Es claro, san Pablo los invitaba a la santidad, a plantar la semilla de un mundo nuevo con mucha generosidad, apoyándose mutuamente y siendo coherentes con su fe, como hermanos y discípulos de Jesús, como hombres y mujeres en quienes el Espíritu Santo estaba dando al mundo sus mejores frutos.

Este es un gran desafío. Implica renuncias e incomprensiones, un camino muchas veces de cruz. Fue la invitación de Jesucristo: Quien quiera ser mi discípulo, que cargue con su cruz y me siga (Cf. Mt 10,38; Lc 14,27). Los santos, que son nuestros amigos y hermanos mayores, nos dan testimonio de esta realidad: los apóstoles y mártires de los primeros siglos, que heroicamente vivieron su fe hasta la cruz; San Francisco de Asís, San Ignacio de Loyola, Santa Teresa de Lisieux, San Maximiliano Kolbe y tantos otros.

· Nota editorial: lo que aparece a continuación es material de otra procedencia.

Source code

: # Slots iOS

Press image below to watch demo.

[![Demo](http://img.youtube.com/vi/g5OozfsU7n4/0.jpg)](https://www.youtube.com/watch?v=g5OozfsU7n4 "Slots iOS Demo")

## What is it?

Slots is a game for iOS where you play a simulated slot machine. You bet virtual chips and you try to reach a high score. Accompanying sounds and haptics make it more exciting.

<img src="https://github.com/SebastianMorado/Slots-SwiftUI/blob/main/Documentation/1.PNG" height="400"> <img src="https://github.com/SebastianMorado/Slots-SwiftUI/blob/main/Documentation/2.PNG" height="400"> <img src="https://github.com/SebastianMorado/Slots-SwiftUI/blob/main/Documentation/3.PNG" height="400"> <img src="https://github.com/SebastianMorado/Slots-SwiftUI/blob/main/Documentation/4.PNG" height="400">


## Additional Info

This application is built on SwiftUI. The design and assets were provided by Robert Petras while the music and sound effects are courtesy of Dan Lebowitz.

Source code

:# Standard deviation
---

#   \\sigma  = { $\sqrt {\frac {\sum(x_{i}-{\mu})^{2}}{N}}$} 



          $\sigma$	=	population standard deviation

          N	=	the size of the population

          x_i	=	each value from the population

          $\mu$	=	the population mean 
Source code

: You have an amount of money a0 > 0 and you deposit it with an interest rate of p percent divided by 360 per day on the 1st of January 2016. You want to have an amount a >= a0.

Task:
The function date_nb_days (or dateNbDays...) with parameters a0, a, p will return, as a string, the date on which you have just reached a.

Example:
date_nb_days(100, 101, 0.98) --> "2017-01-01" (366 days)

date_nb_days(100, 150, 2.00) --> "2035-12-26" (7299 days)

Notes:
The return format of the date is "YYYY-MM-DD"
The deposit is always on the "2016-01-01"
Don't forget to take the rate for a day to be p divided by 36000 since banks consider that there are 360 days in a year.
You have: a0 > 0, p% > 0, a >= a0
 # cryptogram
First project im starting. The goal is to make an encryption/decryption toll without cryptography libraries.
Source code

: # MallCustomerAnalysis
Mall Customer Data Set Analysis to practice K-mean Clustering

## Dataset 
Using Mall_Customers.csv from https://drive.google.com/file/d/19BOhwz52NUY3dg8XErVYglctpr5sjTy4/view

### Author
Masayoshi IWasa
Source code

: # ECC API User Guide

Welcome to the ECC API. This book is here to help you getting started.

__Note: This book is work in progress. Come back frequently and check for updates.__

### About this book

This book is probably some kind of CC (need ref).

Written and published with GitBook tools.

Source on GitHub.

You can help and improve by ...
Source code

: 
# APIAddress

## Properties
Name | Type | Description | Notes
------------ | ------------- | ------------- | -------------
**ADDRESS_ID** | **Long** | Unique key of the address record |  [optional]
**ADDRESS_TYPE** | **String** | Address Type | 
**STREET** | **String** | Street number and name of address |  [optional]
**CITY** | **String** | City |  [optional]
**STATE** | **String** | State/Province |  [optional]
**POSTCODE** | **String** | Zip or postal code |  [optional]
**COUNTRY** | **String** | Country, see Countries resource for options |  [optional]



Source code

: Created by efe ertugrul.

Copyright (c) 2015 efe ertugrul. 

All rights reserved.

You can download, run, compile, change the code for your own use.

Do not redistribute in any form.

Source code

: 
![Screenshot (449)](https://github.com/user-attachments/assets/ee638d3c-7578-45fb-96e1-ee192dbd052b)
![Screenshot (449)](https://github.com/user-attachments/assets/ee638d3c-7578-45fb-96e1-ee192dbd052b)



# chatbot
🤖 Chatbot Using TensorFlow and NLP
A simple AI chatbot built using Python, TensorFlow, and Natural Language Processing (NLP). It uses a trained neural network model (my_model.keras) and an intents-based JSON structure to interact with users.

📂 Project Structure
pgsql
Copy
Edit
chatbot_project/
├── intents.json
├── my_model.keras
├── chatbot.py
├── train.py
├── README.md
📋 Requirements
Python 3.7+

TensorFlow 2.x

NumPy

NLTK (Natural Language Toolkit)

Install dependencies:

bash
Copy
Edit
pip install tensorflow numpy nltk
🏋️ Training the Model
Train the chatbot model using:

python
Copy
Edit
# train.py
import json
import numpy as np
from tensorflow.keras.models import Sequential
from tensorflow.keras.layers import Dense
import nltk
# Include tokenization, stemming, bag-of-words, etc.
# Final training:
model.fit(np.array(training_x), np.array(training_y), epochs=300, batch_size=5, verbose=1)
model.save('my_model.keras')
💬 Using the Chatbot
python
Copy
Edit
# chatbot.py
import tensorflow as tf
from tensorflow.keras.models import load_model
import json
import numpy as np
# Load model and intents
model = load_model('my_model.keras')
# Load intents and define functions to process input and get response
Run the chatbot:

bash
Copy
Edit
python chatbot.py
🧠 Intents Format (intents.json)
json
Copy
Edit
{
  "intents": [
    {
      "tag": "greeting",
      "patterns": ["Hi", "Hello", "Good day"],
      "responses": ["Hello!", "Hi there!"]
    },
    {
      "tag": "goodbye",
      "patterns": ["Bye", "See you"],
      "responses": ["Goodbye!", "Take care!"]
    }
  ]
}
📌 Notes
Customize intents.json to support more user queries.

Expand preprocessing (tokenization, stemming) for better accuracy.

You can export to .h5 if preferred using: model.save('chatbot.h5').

En nuestro tiempo recordamos con especial afecto a la madre Teresa, mujer sencilla, albanesa de nacimiento, que desde la pobre Calcuta, una ciudad donde la miseria, el abandono y el dolor son realidades lacerantes y cotidianas, supo ser sal de la tierra y entregar esperanza a millones de jóvenes y adultos, de hombres y mujeres en el mundo entero, dando un testimonio cautivante de la radicalidad de la misericordia de Cristo y de su identificación con los más pobres. También en mi tierra soy testigo de cómo atrae día a día la santidad de una joven carmelita descalza, Teresa de los Andes, que supo enamorarse del Señor con alegría y asumir la cruz con simplicidad y fortaleza. Son miles los jóvenes chilenos que, entusiasmados por su ejemplo, peregrinan muchos kilómetros para llegar a su Santuario y para crecer en su camino de santidad. Encuentran en ella un camino de encuentro con Jesucristo aquí en la tierra, como también una amiga en el cielo.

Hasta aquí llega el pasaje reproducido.